**TASK PROMPT**
The records below must be retyped exactly.
### MATERIAL SUPPLIED
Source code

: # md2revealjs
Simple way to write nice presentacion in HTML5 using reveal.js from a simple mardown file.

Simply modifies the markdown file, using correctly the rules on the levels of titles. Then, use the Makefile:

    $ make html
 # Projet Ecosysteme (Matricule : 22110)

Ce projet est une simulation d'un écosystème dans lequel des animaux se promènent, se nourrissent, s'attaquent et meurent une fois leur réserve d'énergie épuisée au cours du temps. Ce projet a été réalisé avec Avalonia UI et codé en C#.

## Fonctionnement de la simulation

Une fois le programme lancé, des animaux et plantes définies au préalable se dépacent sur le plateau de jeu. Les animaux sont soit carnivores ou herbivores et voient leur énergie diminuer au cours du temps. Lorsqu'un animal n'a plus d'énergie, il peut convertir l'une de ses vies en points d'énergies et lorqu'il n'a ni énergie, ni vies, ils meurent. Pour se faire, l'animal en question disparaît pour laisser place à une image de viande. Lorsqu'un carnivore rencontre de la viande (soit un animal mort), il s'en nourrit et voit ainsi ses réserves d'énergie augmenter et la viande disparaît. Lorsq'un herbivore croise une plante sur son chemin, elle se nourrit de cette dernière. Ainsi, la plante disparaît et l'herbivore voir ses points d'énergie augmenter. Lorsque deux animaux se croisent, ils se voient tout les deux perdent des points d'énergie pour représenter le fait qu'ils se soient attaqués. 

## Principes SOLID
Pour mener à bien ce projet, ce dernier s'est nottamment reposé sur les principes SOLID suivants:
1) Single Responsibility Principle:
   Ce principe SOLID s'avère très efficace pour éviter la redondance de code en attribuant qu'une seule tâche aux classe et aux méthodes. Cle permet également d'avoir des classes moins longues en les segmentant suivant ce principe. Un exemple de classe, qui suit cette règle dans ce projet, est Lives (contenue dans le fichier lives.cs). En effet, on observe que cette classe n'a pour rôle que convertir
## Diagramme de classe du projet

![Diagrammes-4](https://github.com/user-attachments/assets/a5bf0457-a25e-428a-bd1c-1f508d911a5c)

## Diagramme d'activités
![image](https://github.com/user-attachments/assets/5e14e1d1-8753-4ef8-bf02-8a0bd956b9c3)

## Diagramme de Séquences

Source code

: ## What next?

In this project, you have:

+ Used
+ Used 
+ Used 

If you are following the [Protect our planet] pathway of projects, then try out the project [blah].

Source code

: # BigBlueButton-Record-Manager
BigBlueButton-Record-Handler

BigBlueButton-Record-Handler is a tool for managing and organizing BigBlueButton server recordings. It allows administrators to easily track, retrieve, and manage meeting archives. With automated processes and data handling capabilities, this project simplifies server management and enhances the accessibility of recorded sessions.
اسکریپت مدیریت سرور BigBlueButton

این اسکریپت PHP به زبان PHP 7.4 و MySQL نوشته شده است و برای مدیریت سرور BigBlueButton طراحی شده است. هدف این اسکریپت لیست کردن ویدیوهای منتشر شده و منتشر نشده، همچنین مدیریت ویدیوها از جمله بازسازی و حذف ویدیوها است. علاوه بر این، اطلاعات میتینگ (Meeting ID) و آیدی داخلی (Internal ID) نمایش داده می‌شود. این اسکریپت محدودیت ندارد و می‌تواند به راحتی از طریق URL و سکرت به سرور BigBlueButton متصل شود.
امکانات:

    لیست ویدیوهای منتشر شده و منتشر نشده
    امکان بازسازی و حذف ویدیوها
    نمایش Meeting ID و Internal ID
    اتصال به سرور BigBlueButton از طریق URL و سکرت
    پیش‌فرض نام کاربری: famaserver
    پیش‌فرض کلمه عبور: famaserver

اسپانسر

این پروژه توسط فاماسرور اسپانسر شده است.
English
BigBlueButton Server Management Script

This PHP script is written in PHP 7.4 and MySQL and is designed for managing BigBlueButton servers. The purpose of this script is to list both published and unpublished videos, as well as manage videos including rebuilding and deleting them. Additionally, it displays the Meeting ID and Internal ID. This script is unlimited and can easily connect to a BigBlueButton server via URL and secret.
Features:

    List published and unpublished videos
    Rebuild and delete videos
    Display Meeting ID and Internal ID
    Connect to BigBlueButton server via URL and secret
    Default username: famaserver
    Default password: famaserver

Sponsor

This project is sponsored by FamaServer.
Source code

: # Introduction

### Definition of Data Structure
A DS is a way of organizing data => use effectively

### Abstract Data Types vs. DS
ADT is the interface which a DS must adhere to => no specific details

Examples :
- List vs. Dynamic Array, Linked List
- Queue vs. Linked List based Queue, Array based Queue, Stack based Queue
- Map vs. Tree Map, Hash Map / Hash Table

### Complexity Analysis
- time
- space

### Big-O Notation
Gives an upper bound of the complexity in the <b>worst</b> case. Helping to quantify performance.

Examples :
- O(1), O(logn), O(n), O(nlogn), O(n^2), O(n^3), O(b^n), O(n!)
######
**OUTPUT OF THE TASK**
Source code

: # md2revealjs
Simple way to write nice presentacion in HTML5 using reveal.js from a simple mardown file.

Simply modifies the markdown file, using correctly the rules on the levels of titles. Then, use the Makefile:

    $ make html
 # Projet Ecosysteme (Matricule : 22110)

Ce projet est une simulation d'un écosystème dans lequel des animaux se promènent, se nourrissent, s'attaquent et meurent une fois leur réserve d'énergie épuisée au cours du temps. Ce projet a été réalisé avec Avalonia UI et codé en C#.

## Fonctionnement de la simulation

Une fois le programme lancé, des animaux et plantes définies au préalable se dépacent sur le plateau de jeu. Les animaux sont soit carnivores ou herbivores et voient leur énergie diminuer au cours du temps. Lorsqu'un animal n'a plus d'énergie, il peut convertir l'une de ses vies en points d'énergies et lorqu'il n'a ni énergie, ni vies, ils meurent. Pour se faire, l'animal en question disparaît pour laisser place à une image de viande. Lorsqu'un carnivore rencontre de la viande (soit un animal mort), il s'en nourrit et voit ainsi ses réserves d'énergie augmenter et la viande disparaît. Lorsq'un herbivore croise une plante sur son chemin, elle se nourrit de cette dernière. Ainsi, la plante disparaît et l'herbivore voir ses points d'énergie augmenter. Lorsque deux animaux se croisent, ils se voient tout les deux perdent des points d'énergie pour représenter le fait qu'ils se soient attaqués. 

## Principes SOLID
Pour mener à bien ce projet, ce dernier s'est nottamment reposé sur les principes SOLID suivants:
1) Single Responsibility Principle:
   Ce principe SOLID s'avère très efficace pour éviter la redondance de code en attribuant qu'une seule tâche aux classe et aux méthodes. Cle permet également d'avoir des classes moins longues en les segmentant suivant ce principe. Un exemple de classe, qui suit cette règle dans ce projet, est Lives (contenue dans le fichier lives.cs). En effet, on observe que cette classe n'a pour rôle que convertir
## Diagramme de classe du projet

![Diagrammes-4](https://github.com/user-attachments/assets/a5bf0457-a25e-428a-bd1c-1f508d911a5c)

## Diagramme d'activités
![image](https://github.com/user-attachments/assets/5e14e1d1-8753-4ef8-bf02-8a0bd956b9c3)

## Diagramme de Séquences

Source code

: ## What next?

In this project, you have:

+ Used
+ Used 
+ Used 

If you are following the [Protect our planet] pathway of projects, then try out the project [blah].

Source code

: # BigBlueButton-Record-Manager
BigBlueButton-Record-Handler

BigBlueButton-Record-Handler is a tool for managing and organizing BigBlueButton server recordings. It allows administrators to easily track, retrieve, and manage meeting archives. With automated processes and data handling capabilities, this project simplifies server management and enhances the accessibility of recorded sessions.
اسکریپت مدیریت سرور BigBlueButton

این اسکریپت PHP به زبان PHP 7.4 و MySQL نوشته شده است و برای مدیریت سرور BigBlueButton طراحی شده است. هدف این اسکریپت لیست کردن ویدیوهای منتشر شده و منتشر نشده، همچنین مدیریت ویدیوها از جمله بازسازی و حذف ویدیوها است. علاوه بر این، اطلاعات میتینگ (Meeting ID) و آیدی داخلی (Internal ID) نمایش داده می‌شود. این اسکریپت محدودیت ندارد و می‌تواند به راحتی از طریق URL و سکرت به سرور BigBlueButton متصل شود.
امکانات:

    لیست ویدیوهای منتشر شده و منتشر نشده
    امکان بازسازی و حذف ویدیوها
    نمایش Meeting ID و Internal ID
    اتصال به سرور BigBlueButton از طریق URL و سکرت
    پیش‌فرض نام کاربری: famaserver
    پیش‌فرض کلمه عبور: famaserver

اسپانسر

این پروژه توسط فاماسرور اسپانسر شده است.
English
BigBlueButton Server Management Script

This PHP script is written in PHP 7.4 and MySQL and is designed for managing BigBlueButton servers. The purpose of this script is to list both published and unpublished videos, as well as manage videos including rebuilding and deleting them. Additionally, it displays the Meeting ID and Internal ID. This script is unlimited and can easily connect to a BigBlueButton server via URL and secret.
Features:

    List published and unpublished videos
    Rebuild and delete videos
    Display Meeting ID and Internal ID
    Connect to BigBlueButton server via URL and secret
    Default username: famaserver
    Default password: famaserver

Sponsor

This project is sponsored by FamaServer.
Source code

: # Introduction

### Definition of Data Structure
A DS is a way of organizing data => use effectively

### Abstract Data Types vs. DS
ADT is the interface which a DS must adhere to => no specific details

Examples :
- List vs. Dynamic Array, Linked List
- Queue vs. Linked List based Queue, Array based Queue, Stack based Queue
- Map vs. Tree Map, Hash Map / Hash Table

### Complexity Analysis
- time
- space

### Big-O Notation
Gives an upper bound of the complexity in the <b>worst</b> case. Helping to quantify performance.

Examples :
- O(1), O(logn), O(n), O(nlogn), O(n^2), O(n^3), O(b^n), O(n!)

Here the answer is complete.